What you need to do >> Output the entries underneath exactly as they are.
━━ Records to use ━━
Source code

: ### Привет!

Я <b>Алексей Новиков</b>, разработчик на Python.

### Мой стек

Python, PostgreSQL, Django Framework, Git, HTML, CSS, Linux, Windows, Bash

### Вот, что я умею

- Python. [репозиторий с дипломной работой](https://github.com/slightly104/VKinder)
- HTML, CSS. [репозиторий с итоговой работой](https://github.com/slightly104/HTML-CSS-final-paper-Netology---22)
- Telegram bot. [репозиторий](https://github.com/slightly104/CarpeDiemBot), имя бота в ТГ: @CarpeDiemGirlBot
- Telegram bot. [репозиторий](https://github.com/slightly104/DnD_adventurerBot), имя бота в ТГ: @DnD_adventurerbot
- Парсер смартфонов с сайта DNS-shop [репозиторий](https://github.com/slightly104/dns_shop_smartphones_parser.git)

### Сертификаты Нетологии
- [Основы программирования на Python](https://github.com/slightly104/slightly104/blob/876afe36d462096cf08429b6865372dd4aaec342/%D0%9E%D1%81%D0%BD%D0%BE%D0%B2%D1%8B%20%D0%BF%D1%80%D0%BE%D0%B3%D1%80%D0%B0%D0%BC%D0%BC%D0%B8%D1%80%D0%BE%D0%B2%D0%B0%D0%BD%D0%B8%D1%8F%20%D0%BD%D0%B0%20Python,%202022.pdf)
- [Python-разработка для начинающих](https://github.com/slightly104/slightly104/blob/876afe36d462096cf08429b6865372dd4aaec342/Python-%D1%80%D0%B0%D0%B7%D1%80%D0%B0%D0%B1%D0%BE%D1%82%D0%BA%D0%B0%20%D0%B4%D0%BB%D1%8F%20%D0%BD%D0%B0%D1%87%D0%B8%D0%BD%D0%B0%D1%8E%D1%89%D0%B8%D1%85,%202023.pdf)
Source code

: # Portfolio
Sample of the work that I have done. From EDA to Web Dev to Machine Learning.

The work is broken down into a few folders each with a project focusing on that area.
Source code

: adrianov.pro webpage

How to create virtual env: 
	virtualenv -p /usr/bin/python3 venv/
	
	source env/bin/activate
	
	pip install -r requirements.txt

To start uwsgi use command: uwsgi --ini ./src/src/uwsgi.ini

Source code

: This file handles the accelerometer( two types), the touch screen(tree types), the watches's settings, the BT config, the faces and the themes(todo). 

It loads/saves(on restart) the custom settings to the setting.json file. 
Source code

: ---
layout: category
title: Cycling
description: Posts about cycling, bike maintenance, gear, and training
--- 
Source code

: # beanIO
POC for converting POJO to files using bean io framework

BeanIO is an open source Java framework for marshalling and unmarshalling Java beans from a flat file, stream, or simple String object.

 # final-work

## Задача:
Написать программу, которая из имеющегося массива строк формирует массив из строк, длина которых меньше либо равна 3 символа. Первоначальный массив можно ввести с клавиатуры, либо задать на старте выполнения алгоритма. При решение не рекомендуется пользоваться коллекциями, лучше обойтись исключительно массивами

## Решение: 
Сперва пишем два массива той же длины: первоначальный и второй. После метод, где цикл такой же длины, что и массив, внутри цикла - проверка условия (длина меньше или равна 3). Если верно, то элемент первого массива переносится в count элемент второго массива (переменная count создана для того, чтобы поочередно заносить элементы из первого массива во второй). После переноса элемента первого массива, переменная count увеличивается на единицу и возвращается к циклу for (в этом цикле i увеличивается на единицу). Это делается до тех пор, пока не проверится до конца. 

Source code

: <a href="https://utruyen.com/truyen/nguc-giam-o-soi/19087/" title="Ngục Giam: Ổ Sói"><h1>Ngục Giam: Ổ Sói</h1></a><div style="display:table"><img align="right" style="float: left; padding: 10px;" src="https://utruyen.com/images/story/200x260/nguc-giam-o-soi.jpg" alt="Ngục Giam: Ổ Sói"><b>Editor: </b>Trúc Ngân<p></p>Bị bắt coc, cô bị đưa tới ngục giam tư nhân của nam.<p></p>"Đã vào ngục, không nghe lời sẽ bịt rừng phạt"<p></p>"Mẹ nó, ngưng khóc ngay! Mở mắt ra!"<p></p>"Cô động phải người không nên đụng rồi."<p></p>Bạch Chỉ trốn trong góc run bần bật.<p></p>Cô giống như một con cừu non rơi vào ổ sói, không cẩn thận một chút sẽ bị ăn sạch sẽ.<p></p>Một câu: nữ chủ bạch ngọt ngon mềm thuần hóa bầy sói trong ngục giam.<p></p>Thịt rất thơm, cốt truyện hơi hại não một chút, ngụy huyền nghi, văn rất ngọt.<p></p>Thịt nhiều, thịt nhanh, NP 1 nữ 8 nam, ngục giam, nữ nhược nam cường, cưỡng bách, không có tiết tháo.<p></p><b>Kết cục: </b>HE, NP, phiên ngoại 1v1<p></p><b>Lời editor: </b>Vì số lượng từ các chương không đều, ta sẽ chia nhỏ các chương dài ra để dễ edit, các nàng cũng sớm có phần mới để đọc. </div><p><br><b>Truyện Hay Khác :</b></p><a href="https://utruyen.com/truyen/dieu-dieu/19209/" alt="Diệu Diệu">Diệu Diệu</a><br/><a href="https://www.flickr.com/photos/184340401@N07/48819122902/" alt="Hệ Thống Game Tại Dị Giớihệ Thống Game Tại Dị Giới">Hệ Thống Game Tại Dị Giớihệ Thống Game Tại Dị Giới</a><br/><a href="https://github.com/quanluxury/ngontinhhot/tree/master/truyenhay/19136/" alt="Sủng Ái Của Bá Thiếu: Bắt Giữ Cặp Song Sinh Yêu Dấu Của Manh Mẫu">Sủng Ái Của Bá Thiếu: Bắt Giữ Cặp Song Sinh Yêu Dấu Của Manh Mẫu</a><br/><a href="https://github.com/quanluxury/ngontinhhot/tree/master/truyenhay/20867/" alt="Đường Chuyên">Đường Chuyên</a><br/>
━━━
Answer >>
Source code

: ### Привет!

Я <b>Алексей Новиков</b>, разработчик на Python.

### Мой стек

Python, PostgreSQL, Django Framework, Git, HTML, CSS, Linux, Windows, Bash

### Вот, что я умею

- Python. [репозиторий с дипломной работой](https://github.com/slightly104/VKinder)
- HTML, CSS. [репозиторий с итоговой работой](https://github.com/slightly104/HTML-CSS-final-paper-Netology---22)
- Telegram bot. [репозиторий](https://github.com/slightly104/CarpeDiemBot), имя бота в ТГ: @CarpeDiemGirlBot
- Telegram bot. [репозиторий](https://github.com/slightly104/DnD_adventurerBot), имя бота в ТГ: @DnD_adventurerbot
- Парсер смартфонов с сайта DNS-shop [репозиторий](https://github.com/slightly104/dns_shop_smartphones_parser.git)

### Сертификаты Нетологии
- [Основы программирования на Python](https://github.com/slightly104/slightly104/blob/876afe36d462096cf08429b6865372dd4aaec342/%D0%9E%D1%81%D0%BD%D0%BE%D0%B2%D1%8B%20%D0%BF%D1%80%D0%BE%D0%B3%D1%80%D0%B0%D0%BC%D0%BC%D0%B8%D1%80%D0%BE%D0%B2%D0%B0%D0%BD%D0%B8%D1%8F%20%D0%BD%D0%B0%20Python,%202022.pdf)
- [Python-разработка для начинающих](https://github.com/slightly104/slightly104/blob/876afe36d462096cf08429b6865372dd4aaec342/Python-%D1%80%D0%B0%D0%B7%D1%80%D0%B0%D0%B1%D0%BE%D1%82%D0%BA%D0%B0%20%D0%B4%D0%BB%D1%8F%20%D0%BD%D0%B0%D1%87%D0%B8%D0%BD%D0%B0%D1%8E%D1%89%D0%B8%D1%85,%202023.pdf)
Source code

: # Portfolio
Sample of the work that I have done. From EDA to Web Dev to Machine Learning.

The work is broken down into a few folders each with a project focusing on that area.
Source code

: adrianov.pro webpage

How to create virtual env: 
	virtualenv -p /usr/bin/python3 venv/
	
	source env/bin/activate
	
	pip install -r requirements.txt

To start uwsgi use command: uwsgi --ini ./src/src/uwsgi.ini

Source code

: This file handles the accelerometer( two types), the touch screen(tree types), the watches's settings, the BT config, the faces and the themes(todo). 

It loads/saves(on restart) the custom settings to the setting.json file. 
Source code

: ---
layout: category
title: Cycling
description: Posts about cycling, bike maintenance, gear, and training
--- 
Source code

: # beanIO
POC for converting POJO to files using bean io framework

BeanIO is an open source Java framework for marshalling and unmarshalling Java beans from a flat file, stream, or simple String object.

 # final-work

## Задача:
Написать программу, которая из имеющегося массива строк формирует массив из строк, длина которых меньше либо равна 3 символа. Первоначальный массив можно ввести с клавиатуры, либо задать на старте выполнения алгоритма. При решение не рекомендуется пользоваться коллекциями, лучше обойтись исключительно массивами

## Решение: 
Сперва пишем два массива той же длины: первоначальный и второй. После метод, где цикл такой же длины, что и массив, внутри цикла - проверка условия (длина меньше или равна 3). Если верно, то элемент первого массива переносится в count элемент второго массива (переменная count создана для того, чтобы поочередно заносить элементы из первого массива во второй). После переноса элемента первого массива, переменная count увеличивается на единицу и возвращается к циклу for (в этом цикле i увеличивается на единицу). Это делается до тех пор, пока не проверится до конца. 

Source code

: <a href="https://utruyen.com/truyen/nguc-giam-o-soi/19087/" title="Ngục Giam: Ổ Sói"><h1>Ngục Giam: Ổ Sói</h1></a><div style="display:table"><img align="right" style="float: left; padding: 10px;" src="https://utruyen.com/images/story/200x260/nguc-giam-o-soi.jpg" alt="Ngục Giam: Ổ Sói"><b>Editor: </b>Trúc Ngân<p></p>Bị bắt coc, cô bị đưa tới ngục giam tư nhân của nam.<p></p>"Đã vào ngục, không nghe lời sẽ bịt rừng phạt"<p></p>"Mẹ nó, ngưng khóc ngay! Mở mắt ra!"<p></p>"Cô động phải người không nên đụng rồi."<p></p>Bạch Chỉ trốn trong góc run bần bật.<p></p>Cô giống như một con cừu non rơi vào ổ sói, không cẩn thận một chút sẽ bị ăn sạch sẽ.<p></p>Một câu: nữ chủ bạch ngọt ngon mềm thuần hóa bầy sói trong ngục giam.<p></p>Thịt rất thơm, cốt truyện hơi hại não một chút, ngụy huyền nghi, văn rất ngọt.<p></p>Thịt nhiều, thịt nhanh, NP 1 nữ 8 nam, ngục giam, nữ nhược nam cường, cưỡng bách, không có tiết tháo.<p></p><b>Kết cục: </b>HE, NP, phiên ngoại 1v1<p></p><b>Lời editor: </b>Vì số lượng từ các chương không đều, ta sẽ chia nhỏ các chương dài ra để dễ edit, các nàng cũng sớm có phần mới để đọc. </div><p><br><b>Truyện Hay Khác :</b></p><a href="https://utruyen.com/truyen/dieu-dieu/19209/" alt="Diệu Diệu">Diệu Diệu</a><br/><a href="https://www.flickr.com/photos/184340401@N07/48819122902/" alt="Hệ Thống Game Tại Dị Giớihệ Thống Game Tại Dị Giới">Hệ Thống Game Tại Dị Giớihệ Thống Game Tại Dị Giới</a><br/><a href="https://github.com/quanluxury/ngontinhhot/tree/master/truyenhay/19136/" alt="Sủng Ái Của Bá Thiếu: Bắt Giữ Cặp Song Sinh Yêu Dấu Của Manh Mẫu">Sủng Ái Của Bá Thiếu: Bắt Giữ Cặp Song Sinh Yêu Dấu Của Manh Mẫu</a><br/><a href="https://github.com/quanluxury/ngontinhhot/tree/master/truyenhay/20867/" alt="Đường Chuyên">Đường Chuyên</a><br/>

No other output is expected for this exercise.